The Federal Motor Carrier Safety Administration (FMCSA) recently announced a five-year exemption to Stoneridge Inc. allowing its aftermarket “MirrorEye” mirrorless digital camera and sensor system to be installed on trucks and buses as an alternative to traditional mirrors, as reported by Transport Topics. Currently, trucks and buses must have two outside mirrors giving the driver a view of both driver and passenger sides as well as the rear of the vehicle.
MirrorEye has five cameras, sensors and three digital displays. Along the right and left A-pillars are two 12.2-inch high-definition monitors. There is another 7-inch display mounted high in the center of the cab. The displays are placed within the driver’s line of sight in order to improve reaction time.
FMCSA believes that the all-weather cameras and sensors have an advantage over mirrors in inclement weather such as rain, snow and ice, as well as other low-vision conditions such as nighttime driving. There is also a belief that removing the mirrors will put less of an aerodynamic drag on the vehicle, increasing fuel efficiency by as much as 4 percent.
Large firms such as Maverick Transportation, J.B. Hunt, and Schneider have been testing MirrorEye since 2017. Though the thinking by FMCSA and the larger firms is that MirrorEye is a safety improvement over mirrors, since this is a trial period, the question must be asked: will local law enforcement concur?
New York City disregards federal standards when it comes to truck marking requirements and has burdensome length and width restrictions as well. Given that trucks are routinely viewed as a cash cow for New York City, it is reasonable to wonder if the FMCSA waiver will be honored.
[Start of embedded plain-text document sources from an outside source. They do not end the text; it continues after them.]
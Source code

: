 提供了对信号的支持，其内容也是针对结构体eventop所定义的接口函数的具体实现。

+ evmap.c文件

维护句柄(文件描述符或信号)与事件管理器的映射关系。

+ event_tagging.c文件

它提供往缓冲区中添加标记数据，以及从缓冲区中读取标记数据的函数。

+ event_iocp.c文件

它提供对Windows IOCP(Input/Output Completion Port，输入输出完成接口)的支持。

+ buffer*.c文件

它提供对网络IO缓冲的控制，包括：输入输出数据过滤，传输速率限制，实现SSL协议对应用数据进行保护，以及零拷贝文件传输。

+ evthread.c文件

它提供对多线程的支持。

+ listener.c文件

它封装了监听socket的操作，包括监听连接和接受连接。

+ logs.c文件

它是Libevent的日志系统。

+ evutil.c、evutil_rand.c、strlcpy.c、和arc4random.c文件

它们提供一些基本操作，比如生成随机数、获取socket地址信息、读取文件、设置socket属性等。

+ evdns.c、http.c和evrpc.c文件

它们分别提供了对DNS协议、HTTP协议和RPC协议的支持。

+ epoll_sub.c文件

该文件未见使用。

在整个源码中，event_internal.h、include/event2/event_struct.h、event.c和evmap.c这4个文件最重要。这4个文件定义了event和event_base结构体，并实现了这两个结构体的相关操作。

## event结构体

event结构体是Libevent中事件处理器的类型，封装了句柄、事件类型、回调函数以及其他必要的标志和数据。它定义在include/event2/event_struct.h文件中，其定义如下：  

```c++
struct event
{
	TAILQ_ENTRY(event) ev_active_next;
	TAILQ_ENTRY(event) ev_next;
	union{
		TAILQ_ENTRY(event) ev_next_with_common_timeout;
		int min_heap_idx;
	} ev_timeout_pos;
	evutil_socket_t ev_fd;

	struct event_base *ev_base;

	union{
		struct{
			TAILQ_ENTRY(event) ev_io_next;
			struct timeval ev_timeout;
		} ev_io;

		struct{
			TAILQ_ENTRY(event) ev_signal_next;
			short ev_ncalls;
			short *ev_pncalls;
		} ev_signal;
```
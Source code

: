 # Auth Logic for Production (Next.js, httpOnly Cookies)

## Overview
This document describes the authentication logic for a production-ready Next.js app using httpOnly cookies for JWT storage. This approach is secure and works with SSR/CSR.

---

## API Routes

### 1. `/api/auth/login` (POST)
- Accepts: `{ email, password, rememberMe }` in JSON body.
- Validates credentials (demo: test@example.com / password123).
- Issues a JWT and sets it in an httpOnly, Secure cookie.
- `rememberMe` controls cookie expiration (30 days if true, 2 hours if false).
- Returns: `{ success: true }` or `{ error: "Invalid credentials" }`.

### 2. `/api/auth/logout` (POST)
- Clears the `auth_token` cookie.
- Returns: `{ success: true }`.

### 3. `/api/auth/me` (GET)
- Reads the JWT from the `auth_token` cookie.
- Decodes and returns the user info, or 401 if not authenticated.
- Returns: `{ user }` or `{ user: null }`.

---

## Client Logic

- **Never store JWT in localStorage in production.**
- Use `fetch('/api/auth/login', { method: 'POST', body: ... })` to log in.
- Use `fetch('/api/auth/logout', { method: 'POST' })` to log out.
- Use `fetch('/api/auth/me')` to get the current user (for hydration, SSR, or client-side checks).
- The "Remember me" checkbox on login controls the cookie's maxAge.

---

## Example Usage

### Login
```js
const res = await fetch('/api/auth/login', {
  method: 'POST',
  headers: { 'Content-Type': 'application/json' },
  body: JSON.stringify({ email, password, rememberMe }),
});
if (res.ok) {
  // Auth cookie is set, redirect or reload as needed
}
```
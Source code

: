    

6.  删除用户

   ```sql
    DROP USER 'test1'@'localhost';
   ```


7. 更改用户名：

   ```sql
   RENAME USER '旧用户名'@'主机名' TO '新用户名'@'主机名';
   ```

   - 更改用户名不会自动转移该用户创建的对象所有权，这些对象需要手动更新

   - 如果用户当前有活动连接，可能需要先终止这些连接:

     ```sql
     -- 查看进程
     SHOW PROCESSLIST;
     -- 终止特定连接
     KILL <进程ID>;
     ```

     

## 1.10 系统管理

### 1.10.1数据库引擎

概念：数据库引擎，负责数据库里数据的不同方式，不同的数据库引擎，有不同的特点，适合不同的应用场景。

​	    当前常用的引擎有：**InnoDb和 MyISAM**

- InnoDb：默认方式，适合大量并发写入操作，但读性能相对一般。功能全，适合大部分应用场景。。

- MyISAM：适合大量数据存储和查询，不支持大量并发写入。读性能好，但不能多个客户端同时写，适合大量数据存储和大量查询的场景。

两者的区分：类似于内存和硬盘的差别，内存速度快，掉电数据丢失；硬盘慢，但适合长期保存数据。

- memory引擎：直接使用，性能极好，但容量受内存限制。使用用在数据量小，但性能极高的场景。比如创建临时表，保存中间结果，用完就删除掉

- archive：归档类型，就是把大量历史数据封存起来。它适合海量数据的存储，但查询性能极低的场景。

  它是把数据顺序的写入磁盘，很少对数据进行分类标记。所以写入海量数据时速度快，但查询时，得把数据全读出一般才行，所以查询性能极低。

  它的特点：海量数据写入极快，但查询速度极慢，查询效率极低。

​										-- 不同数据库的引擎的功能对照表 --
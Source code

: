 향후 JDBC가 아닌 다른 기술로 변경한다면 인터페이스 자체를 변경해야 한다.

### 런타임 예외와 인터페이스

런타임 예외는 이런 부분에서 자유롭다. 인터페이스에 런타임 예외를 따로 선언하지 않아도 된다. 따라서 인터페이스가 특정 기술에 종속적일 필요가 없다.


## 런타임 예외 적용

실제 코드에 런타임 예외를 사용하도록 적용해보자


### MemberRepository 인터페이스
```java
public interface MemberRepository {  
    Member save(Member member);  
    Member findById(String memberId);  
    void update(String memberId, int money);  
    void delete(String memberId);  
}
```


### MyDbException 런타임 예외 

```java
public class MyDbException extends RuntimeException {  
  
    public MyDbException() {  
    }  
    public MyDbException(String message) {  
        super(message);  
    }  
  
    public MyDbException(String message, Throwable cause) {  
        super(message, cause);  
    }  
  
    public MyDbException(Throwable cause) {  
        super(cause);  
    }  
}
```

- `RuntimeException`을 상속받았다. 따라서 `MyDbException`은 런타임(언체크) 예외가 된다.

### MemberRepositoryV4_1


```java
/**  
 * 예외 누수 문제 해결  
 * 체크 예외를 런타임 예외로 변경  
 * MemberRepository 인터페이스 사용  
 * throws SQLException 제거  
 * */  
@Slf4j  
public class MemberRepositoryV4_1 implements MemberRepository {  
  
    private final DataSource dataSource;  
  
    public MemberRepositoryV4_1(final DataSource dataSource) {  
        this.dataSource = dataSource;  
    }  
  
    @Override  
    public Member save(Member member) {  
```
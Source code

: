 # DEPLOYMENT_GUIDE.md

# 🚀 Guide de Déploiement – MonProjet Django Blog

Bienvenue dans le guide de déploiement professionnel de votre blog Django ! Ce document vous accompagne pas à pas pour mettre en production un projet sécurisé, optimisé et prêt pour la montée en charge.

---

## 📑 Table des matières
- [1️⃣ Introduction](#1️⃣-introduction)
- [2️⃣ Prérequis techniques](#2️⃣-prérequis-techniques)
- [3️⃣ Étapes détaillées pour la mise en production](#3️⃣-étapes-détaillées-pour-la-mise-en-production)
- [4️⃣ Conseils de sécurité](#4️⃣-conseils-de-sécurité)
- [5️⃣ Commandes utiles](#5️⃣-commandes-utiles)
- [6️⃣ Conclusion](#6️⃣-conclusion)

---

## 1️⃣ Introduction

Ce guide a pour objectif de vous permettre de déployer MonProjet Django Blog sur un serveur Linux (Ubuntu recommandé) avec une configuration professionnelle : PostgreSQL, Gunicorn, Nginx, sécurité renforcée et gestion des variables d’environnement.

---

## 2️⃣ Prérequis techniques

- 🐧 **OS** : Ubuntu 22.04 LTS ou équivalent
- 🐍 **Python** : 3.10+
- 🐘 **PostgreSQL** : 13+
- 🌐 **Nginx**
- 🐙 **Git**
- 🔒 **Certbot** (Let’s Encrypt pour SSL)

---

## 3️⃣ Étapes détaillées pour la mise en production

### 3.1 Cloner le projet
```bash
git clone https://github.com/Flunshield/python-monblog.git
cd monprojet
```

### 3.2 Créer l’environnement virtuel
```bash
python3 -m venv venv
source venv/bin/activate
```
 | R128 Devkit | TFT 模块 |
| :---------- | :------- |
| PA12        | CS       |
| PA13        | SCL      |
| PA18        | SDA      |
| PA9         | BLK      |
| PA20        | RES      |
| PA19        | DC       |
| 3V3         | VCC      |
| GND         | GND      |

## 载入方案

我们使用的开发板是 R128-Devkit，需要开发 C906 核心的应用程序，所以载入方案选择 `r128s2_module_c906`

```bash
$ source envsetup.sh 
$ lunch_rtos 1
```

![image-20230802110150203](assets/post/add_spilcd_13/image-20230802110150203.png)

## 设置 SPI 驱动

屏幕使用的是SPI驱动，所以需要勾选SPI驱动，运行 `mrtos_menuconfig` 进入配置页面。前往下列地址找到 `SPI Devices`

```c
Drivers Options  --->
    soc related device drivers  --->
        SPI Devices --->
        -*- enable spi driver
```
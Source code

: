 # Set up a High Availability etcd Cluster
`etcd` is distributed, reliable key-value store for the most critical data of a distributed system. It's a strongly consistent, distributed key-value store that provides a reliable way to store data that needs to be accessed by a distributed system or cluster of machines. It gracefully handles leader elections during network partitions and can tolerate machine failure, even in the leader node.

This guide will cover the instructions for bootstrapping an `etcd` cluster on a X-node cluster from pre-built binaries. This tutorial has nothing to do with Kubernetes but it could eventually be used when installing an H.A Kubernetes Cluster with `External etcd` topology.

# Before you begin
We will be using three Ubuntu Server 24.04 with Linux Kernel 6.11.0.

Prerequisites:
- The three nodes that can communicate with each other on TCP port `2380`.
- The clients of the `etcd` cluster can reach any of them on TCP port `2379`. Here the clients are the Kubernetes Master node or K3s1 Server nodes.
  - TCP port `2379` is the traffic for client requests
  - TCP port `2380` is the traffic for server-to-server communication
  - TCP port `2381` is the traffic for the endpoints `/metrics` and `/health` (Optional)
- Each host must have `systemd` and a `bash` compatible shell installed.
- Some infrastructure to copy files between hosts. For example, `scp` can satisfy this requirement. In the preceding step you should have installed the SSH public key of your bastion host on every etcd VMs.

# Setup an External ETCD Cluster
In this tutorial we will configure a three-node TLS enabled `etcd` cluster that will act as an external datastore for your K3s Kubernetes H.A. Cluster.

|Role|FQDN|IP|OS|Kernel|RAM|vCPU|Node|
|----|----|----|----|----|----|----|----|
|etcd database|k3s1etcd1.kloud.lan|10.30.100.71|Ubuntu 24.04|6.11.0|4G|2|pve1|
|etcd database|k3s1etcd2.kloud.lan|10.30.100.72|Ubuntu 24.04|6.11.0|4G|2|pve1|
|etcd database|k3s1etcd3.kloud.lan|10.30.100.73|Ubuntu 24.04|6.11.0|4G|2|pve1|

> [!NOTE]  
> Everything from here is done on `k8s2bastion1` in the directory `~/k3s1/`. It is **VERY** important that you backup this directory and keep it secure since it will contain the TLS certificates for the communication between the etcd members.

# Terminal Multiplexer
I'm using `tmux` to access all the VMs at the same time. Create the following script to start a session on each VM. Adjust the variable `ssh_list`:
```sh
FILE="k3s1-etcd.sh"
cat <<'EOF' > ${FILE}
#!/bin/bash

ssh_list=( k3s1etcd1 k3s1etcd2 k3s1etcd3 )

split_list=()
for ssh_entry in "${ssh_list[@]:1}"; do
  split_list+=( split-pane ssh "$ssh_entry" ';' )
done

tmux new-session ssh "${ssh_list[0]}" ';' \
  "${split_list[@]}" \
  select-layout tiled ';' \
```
Though there is some relief for trucking enforcement in New York. As Land Line reports, thanks to a lawsuit filed by the Owner-Operator Independent Drivers Association (OOIDA), New York State can not enforce the ELD mandate. Law enforcement can look at paper logs or view the screen on the ELD for hours of service only. More importantly, they can’t download or transmit the data. Hopefully this frees New York drivers up to better use their discretion when it comes to hours of service time relating to parking. Without the ELD enforcement hanging over their heads, hopefully drivers in need of a rest will look to commercial and industrial areas to pull over and avoid parking in residential neighborhoods.